▶ **Aim of the task**: Please return every line in the following data that includes the string "Anwendung".

Source texts of formatted documents:
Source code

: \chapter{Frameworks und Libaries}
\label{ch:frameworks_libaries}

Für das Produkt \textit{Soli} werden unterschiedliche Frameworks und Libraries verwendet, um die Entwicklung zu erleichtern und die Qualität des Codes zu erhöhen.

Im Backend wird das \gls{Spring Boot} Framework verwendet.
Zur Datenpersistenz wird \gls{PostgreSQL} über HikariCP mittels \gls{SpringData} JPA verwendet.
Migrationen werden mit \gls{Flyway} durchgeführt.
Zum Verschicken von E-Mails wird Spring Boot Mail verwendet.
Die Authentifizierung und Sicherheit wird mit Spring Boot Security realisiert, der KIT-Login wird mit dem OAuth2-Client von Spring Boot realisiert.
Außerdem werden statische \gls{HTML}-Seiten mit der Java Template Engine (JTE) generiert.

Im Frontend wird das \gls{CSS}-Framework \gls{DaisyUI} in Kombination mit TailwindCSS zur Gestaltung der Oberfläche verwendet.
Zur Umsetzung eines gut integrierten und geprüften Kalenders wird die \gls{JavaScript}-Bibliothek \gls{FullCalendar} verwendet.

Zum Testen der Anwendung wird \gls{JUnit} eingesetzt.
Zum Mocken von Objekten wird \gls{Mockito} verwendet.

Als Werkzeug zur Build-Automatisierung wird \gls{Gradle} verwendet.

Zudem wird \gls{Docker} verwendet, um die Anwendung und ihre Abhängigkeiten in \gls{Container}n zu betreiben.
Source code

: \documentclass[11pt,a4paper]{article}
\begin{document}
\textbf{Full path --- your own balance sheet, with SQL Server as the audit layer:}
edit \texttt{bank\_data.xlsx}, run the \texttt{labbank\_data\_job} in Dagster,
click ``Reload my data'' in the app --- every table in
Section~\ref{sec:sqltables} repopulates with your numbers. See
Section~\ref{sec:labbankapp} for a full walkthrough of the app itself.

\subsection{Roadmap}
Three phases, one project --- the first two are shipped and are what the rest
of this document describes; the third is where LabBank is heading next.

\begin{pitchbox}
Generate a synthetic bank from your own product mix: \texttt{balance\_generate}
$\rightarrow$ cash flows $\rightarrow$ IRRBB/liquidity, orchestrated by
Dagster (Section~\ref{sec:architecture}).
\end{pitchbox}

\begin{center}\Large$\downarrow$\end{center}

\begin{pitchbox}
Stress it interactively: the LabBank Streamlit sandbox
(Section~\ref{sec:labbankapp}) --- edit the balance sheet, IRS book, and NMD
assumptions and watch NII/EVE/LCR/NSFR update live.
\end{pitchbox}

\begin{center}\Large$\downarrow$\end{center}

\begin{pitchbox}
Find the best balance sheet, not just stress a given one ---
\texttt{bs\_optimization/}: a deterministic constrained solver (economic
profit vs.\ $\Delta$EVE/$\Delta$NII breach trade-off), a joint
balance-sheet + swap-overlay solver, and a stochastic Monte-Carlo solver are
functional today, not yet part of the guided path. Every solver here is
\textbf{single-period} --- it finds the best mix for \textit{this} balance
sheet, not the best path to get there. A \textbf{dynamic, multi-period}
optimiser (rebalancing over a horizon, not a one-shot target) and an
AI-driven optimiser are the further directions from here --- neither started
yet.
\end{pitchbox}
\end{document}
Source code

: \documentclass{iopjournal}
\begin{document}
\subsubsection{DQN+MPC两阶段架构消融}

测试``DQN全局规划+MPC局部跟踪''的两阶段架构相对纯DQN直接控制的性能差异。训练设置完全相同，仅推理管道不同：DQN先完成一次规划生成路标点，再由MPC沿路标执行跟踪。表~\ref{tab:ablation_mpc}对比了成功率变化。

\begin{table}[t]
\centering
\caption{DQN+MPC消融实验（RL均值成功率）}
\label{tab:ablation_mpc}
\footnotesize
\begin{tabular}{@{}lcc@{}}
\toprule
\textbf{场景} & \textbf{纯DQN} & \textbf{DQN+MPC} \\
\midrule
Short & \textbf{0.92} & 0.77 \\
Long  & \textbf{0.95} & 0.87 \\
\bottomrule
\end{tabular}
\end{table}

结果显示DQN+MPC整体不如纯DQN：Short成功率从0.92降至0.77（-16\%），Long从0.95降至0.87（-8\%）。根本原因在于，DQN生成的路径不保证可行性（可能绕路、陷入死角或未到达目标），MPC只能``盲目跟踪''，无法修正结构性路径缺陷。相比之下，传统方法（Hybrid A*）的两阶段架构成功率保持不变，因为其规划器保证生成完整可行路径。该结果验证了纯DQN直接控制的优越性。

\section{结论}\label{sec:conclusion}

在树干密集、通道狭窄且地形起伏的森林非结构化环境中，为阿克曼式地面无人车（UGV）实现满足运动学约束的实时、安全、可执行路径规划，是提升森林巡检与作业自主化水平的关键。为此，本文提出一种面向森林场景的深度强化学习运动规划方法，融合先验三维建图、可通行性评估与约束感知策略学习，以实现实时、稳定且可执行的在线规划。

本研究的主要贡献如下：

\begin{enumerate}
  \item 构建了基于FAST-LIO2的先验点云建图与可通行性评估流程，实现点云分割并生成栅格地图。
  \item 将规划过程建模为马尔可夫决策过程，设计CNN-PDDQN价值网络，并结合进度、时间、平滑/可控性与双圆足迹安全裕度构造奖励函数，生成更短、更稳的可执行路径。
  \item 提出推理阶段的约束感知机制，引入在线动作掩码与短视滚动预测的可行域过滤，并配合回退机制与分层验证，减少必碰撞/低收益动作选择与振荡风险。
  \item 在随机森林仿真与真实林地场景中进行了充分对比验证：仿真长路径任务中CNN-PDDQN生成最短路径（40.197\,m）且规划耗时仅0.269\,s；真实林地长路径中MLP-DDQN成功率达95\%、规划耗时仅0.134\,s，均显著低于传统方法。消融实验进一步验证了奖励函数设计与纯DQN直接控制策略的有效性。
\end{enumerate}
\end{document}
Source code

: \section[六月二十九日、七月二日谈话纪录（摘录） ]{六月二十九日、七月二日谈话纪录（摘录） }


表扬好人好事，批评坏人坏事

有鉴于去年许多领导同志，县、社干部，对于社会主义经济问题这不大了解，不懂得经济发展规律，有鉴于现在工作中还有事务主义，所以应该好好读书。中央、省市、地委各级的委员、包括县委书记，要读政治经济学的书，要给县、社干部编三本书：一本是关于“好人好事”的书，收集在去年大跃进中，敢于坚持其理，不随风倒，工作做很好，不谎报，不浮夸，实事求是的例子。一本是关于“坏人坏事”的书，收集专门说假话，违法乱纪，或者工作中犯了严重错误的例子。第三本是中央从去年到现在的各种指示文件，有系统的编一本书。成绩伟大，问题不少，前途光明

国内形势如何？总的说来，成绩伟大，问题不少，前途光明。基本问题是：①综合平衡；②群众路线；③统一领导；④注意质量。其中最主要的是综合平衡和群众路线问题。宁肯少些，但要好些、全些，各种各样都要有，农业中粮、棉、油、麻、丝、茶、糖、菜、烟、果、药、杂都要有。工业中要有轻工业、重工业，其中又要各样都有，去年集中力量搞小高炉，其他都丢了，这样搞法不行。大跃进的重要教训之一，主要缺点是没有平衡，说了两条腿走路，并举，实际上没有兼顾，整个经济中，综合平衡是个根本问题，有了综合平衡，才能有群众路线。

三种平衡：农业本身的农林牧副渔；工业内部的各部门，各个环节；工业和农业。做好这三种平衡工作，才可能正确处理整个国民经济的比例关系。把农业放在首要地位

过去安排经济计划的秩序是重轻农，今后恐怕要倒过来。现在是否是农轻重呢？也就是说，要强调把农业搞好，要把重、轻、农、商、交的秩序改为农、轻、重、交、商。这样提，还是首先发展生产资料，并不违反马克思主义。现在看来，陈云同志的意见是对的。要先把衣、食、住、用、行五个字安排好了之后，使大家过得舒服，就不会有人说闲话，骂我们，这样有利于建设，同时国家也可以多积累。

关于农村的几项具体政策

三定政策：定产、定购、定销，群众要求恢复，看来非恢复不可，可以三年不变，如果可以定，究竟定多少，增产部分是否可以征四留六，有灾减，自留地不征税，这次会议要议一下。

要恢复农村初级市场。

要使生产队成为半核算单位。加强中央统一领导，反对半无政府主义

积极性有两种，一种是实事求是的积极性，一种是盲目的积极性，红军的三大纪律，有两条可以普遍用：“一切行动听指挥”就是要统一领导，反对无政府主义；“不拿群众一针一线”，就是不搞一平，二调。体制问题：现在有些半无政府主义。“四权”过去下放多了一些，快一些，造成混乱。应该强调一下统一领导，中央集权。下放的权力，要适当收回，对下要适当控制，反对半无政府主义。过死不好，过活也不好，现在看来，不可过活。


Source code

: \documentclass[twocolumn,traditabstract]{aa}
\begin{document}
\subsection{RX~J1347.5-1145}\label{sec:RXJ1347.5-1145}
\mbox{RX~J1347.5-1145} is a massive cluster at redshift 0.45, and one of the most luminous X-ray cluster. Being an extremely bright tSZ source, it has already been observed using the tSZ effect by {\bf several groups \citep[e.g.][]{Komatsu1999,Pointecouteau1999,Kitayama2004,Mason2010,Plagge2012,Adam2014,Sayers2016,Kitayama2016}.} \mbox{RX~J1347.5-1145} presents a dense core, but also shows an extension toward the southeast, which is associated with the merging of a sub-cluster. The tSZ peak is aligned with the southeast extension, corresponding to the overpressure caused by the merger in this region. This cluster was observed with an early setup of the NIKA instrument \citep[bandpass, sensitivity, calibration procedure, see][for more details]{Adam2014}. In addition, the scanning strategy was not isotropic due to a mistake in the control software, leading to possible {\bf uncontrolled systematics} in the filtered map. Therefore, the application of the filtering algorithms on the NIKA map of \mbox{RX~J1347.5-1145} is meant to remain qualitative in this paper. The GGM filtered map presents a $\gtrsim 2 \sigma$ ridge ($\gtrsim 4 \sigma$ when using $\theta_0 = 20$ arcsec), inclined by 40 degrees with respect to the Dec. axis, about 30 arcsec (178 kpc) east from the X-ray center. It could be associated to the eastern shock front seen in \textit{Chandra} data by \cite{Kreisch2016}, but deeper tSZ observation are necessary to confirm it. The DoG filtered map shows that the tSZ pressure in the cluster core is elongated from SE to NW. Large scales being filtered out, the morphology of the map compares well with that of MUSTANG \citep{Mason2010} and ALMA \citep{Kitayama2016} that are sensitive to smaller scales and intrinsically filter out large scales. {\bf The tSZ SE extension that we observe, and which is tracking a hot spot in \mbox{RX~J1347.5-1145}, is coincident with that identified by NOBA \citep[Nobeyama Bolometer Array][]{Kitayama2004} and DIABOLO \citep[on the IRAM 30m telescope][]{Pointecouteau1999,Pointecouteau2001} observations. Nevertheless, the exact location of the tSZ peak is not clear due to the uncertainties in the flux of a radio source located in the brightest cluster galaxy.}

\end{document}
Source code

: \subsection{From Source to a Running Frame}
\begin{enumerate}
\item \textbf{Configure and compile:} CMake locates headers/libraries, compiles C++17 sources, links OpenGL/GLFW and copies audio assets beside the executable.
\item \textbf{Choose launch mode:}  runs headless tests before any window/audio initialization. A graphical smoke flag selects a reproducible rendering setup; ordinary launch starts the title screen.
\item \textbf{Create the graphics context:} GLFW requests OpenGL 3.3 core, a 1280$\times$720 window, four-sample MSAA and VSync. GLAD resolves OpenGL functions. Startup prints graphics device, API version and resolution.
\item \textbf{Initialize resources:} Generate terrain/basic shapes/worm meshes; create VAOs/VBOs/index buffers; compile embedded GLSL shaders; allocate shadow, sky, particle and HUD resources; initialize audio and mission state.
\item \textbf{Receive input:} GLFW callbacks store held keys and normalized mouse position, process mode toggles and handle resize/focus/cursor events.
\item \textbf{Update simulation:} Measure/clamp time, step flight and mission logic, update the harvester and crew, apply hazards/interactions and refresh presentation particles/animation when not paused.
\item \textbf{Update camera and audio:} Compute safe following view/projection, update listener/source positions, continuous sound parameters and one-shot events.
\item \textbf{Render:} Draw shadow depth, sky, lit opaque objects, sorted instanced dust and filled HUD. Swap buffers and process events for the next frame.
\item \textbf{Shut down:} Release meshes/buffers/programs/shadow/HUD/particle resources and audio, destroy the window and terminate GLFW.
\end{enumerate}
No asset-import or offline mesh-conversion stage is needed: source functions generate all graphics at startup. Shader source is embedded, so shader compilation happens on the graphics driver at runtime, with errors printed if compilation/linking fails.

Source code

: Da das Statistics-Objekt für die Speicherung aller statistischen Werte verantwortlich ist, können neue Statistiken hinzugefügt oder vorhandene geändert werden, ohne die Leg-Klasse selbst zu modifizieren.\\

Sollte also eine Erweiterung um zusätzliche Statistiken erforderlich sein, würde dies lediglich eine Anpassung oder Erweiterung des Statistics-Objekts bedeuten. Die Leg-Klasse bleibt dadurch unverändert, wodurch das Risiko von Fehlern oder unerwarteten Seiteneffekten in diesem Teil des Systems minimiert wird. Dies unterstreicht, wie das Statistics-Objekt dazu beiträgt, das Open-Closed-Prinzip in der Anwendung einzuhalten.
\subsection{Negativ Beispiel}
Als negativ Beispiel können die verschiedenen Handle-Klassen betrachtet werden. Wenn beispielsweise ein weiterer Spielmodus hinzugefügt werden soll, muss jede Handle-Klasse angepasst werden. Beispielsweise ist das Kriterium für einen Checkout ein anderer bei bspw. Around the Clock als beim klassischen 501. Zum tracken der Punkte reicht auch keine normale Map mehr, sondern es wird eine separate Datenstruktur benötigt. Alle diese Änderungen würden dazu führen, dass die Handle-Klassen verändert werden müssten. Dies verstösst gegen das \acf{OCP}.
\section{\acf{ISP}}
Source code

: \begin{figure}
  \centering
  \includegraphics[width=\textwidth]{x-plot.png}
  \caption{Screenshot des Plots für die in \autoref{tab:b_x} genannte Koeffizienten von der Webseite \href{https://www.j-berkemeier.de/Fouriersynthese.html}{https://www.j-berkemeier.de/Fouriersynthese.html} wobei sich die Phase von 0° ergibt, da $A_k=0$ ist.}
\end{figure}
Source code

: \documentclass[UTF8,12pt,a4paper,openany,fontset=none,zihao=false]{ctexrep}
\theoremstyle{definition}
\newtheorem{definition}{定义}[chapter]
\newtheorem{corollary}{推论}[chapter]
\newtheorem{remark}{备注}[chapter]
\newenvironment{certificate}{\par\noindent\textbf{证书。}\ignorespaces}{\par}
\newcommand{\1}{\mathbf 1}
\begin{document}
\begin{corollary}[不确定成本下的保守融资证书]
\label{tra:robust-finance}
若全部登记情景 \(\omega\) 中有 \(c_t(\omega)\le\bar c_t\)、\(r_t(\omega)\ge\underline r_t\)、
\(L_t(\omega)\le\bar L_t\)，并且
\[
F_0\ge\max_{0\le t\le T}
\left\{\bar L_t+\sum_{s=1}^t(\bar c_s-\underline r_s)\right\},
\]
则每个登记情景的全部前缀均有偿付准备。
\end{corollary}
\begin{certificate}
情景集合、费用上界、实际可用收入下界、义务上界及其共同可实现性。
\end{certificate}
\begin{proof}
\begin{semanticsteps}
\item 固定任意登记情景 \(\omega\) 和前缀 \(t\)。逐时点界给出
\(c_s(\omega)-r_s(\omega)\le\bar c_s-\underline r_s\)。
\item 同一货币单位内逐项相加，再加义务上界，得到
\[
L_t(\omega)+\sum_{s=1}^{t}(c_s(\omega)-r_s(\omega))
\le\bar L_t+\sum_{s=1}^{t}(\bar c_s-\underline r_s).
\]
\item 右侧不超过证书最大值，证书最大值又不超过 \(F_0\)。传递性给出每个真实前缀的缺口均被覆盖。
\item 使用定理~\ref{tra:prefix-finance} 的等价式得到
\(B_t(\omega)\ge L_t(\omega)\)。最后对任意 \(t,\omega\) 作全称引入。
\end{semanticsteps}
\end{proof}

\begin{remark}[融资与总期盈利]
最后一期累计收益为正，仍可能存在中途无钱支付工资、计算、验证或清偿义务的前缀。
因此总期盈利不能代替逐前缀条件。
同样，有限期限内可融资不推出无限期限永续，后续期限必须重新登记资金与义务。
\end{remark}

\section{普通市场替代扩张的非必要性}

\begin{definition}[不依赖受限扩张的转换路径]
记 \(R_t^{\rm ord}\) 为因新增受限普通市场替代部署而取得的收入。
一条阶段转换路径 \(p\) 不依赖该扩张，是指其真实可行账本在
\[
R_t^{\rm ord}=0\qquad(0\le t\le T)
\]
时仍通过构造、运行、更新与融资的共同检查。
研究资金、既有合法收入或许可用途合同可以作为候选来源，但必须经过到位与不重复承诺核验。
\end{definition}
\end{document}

▶ **Exercise result**:
Zum Testen der Anwendung wird \gls{JUnit} eingesetzt.
Zudem wird \gls{Docker} verwendet, um die Anwendung und ihre Abhängigkeiten in \gls{Container}n zu betreiben.
Sollte also eine Erweiterung um zusätzliche Statistiken erforderlich sein, würde dies lediglich eine Anpassung oder Erweiterung des Statistics-Objekts bedeuten. Die Leg-Klasse bleibt dadurch unverändert, wodurch das Risiko von Fehlern oder unerwarteten Seiteneffekten in diesem Teil des Systems minimiert wird. Dies unterstreicht, wie das Statistics-Objekt dazu beiträgt, das Open-Closed-Prinzip in der Anwendung einzuhalten.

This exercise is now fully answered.